### Information supplied
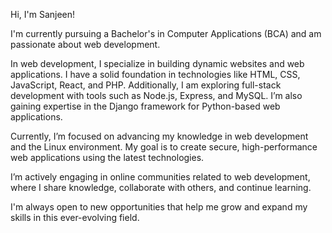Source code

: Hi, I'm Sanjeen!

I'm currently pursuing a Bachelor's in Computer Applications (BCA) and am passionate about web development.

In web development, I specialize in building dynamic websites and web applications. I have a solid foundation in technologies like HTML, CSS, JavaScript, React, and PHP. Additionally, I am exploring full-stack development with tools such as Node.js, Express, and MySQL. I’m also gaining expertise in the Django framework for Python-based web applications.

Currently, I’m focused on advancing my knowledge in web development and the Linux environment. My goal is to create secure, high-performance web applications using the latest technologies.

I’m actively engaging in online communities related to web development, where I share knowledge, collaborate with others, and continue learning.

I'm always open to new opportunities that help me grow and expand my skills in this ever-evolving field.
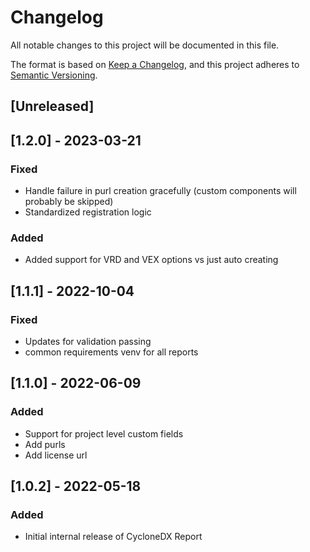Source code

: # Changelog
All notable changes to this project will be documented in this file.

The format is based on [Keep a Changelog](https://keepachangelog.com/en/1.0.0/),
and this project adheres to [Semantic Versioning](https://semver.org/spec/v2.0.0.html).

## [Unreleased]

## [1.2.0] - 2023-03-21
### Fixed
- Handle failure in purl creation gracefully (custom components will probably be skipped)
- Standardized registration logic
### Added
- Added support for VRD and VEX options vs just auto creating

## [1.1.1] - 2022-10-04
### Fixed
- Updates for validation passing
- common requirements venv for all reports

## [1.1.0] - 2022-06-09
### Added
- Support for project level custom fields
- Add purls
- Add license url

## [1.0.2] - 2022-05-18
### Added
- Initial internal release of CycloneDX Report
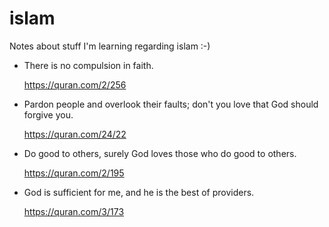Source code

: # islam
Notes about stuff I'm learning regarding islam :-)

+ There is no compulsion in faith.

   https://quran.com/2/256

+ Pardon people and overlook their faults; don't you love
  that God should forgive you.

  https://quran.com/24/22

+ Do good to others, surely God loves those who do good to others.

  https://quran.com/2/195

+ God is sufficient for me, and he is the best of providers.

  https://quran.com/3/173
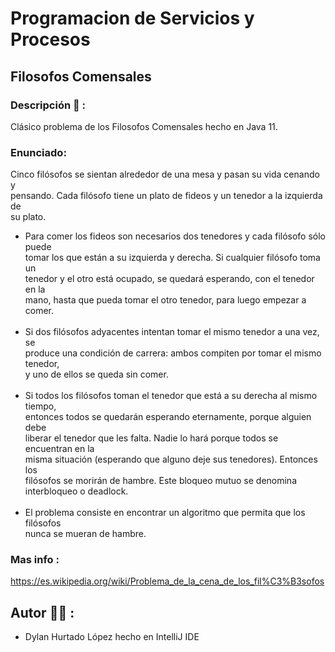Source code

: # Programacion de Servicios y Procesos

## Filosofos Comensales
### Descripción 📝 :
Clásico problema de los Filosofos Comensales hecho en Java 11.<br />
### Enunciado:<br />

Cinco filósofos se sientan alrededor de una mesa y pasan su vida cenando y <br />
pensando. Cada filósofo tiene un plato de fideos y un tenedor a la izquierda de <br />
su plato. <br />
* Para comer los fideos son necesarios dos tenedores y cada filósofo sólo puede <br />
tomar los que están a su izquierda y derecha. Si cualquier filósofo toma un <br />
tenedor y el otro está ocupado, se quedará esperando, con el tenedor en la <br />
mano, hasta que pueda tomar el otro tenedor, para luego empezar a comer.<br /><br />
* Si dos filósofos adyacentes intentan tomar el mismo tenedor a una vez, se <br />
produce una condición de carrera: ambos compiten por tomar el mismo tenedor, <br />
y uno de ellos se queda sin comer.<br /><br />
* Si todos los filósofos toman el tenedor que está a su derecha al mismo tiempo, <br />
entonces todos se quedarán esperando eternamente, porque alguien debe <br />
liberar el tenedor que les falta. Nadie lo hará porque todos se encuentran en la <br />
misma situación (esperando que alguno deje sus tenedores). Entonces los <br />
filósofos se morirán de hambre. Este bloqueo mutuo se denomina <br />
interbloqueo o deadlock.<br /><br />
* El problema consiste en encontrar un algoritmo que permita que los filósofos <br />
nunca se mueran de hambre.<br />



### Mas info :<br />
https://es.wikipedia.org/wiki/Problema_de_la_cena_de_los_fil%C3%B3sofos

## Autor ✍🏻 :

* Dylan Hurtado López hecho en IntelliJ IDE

### Instructions to follow
Print the line containing "### Enunciado:<br />", then every line after it through the last line of the records, each exactly as written; nothing else belongs in the answer.

### Solution to this task
### Enunciado:<br />

Cinco filósofos se sientan alrededor de una mesa y pasan su vida cenando y <br />
pensando. Cada filósofo tiene un plato de fideos y un tenedor a la izquierda de <br />
su plato. <br />
* Para comer los fideos son necesarios dos tenedores y cada filósofo sólo puede <br />
tomar los que están a su izquierda y derecha. Si cualquier filósofo toma un <br />
tenedor y el otro está ocupado, se quedará esperando, con el tenedor en la <br />
mano, hasta que pueda tomar el otro tenedor, para luego empezar a comer.<br /><br />
* Si dos filósofos adyacentes intentan tomar el mismo tenedor a una vez, se <br />
produce una condición de carrera: ambos compiten por tomar el mismo tenedor, <br />
y uno de ellos se queda sin comer.<br /><br />
* Si todos los filósofos toman el tenedor que está a su derecha al mismo tiempo, <br />
entonces todos se quedarán esperando eternamente, porque alguien debe <br />
liberar el tenedor que les falta. Nadie lo hará porque todos se encuentran en la <br />
misma situación (esperando que alguno deje sus tenedores). Entonces los <br />
filósofos se morirán de hambre. Este bloqueo mutuo se denomina <br />
interbloqueo o deadlock.<br /><br />
* El problema consiste en encontrar un algoritmo que permita que los filósofos <br />
nunca se mueran de hambre.<br />



### Mas info :<br />
https://es.wikipedia.org/wiki/Problema_de_la_cena_de_los_fil%C3%B3sofos

## Autor ✍🏻 :

* Dylan Hurtado López hecho en IntelliJ IDE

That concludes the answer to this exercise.